The planned sale of the €3.7 billion “Project Glas” loan portfolio – one of the biggest books of home loans to be sold since the financial crash – has generated public outrage over the likelihood that the loans will end up in the hands of a so-called vulture fund.

These foreign investment funds are not regulated and not covered by consumer protection rules covering struggling mortgage holders, so people like the Dunnes would have fewer options available to them to resolve their financial situation if a vulture fund owned their loan.

Restructuring deals

Worse still is that up to €700 million of the loans being sold are to borrowers who, unlike the Dunnes, are able to meet the new terms of similar restructuring deals Permanent TSB has agreed.

These “treated” loans were included in the sale, market analysts say, to sweeten the loan portfolio to prospective buyers.

For vulture funds, who like to see returns in as little as three to five years, long-term restructures stretching out to between 20 and 29 years may stand in the way of profits and it is not guaranteed that these arrangements will remain in place if a fund swoops.

Permanent TSB’s treatment of the Dunnes’ mortgage is typical of the wider problems at the bank.

The lender’s solution for the Waterford couple and their unsustainable mortgage was to kick the can down the road. The problem with the rescue plan was that the can was far too big and the road far too long.

More affordable payment

Their mortgage was €385,000 but the home was only worth €230,000. Permanent TSB decided to split the mortgage and only charge the Dunnes on €141,000 of the mortgage, proposing a more affordable €527 monthly repayment.

The remaining €244,000 of the mortgage, amounting to 63 per cent of the overall loan, would be set aside or “warehoused”. The bank agreed that it would charge no interest on this part of the loan for 29 years, until the end of the mortgage term, to be dealt with then from the sale of the property or with a lump sum.

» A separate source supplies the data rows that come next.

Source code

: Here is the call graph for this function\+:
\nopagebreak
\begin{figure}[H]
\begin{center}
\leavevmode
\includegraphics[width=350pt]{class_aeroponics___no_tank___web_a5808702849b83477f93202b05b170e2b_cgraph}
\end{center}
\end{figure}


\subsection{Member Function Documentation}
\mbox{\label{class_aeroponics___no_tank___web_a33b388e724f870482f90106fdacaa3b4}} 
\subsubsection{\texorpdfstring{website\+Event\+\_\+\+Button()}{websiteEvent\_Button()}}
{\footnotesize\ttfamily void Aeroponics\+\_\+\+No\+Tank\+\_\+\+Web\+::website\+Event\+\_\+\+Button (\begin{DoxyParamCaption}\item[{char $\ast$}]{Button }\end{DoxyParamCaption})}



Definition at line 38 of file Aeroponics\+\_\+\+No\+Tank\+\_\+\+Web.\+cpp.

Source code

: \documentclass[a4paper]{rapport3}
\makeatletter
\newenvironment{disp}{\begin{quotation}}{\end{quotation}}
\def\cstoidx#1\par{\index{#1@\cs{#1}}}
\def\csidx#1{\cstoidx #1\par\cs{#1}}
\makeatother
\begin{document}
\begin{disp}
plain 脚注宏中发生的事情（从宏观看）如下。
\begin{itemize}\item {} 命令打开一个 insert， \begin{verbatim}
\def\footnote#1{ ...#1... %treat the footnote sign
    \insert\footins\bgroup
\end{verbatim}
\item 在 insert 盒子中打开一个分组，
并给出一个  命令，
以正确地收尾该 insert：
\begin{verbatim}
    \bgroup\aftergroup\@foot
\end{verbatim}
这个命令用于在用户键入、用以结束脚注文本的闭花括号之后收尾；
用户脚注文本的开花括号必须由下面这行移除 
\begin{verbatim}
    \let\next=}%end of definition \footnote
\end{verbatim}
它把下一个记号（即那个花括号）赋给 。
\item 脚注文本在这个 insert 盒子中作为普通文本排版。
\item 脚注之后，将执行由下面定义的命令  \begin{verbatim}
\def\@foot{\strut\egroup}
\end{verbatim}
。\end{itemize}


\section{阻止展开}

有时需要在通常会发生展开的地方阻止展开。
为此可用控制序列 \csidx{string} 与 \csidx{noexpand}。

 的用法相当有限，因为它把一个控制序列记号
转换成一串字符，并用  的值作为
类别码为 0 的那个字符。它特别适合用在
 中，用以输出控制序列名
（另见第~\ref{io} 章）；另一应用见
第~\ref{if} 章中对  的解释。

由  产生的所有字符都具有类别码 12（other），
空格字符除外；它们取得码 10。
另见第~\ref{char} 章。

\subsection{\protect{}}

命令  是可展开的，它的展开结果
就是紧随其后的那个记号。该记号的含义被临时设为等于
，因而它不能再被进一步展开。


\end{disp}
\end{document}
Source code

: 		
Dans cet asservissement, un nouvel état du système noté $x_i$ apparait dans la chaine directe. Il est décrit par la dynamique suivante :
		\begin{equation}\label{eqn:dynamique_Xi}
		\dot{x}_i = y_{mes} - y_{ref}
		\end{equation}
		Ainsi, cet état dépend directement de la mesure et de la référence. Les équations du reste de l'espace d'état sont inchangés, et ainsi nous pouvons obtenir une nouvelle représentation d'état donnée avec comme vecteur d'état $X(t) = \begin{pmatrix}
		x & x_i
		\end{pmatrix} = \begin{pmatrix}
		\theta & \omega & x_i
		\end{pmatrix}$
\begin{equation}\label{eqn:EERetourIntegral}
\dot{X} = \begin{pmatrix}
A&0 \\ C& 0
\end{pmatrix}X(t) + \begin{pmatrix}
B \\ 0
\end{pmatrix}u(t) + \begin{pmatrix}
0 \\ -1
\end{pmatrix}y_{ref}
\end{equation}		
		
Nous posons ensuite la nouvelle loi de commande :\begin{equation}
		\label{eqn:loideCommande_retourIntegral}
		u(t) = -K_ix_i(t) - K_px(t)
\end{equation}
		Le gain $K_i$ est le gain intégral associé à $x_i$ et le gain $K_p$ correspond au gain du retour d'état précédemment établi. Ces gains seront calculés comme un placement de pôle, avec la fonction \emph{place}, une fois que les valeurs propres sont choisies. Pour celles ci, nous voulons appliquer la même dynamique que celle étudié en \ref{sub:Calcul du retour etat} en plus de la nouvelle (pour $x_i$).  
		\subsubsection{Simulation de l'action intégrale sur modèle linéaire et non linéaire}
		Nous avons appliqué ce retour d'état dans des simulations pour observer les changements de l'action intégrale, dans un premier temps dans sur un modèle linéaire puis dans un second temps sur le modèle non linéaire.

The restructuring came undone when even the new, lower repayments left the couple unable to service their unsecured debt (credit card and other debt). Pressure from those creditors forced the couple to seek protection from the Insolvency Service of Ireland and reach for a statutory financial rescue plan.

In that formal process of applying for a deal, Permanent TSB challenged a proposal from the couple’s personal insolvency practitioner to prevent the bank reviewing their finances regularly, to see if they could afford to transfer more debt from the warehoused portion to the main mortgage over the duration of the mortgage term.

The case eventually went to Ms Justice Marie Baker, the High Court judge whose landmark rulings are laying the foundations for a functioning insolvency regime that could resolve tens of thousands of unaffordable mortgages.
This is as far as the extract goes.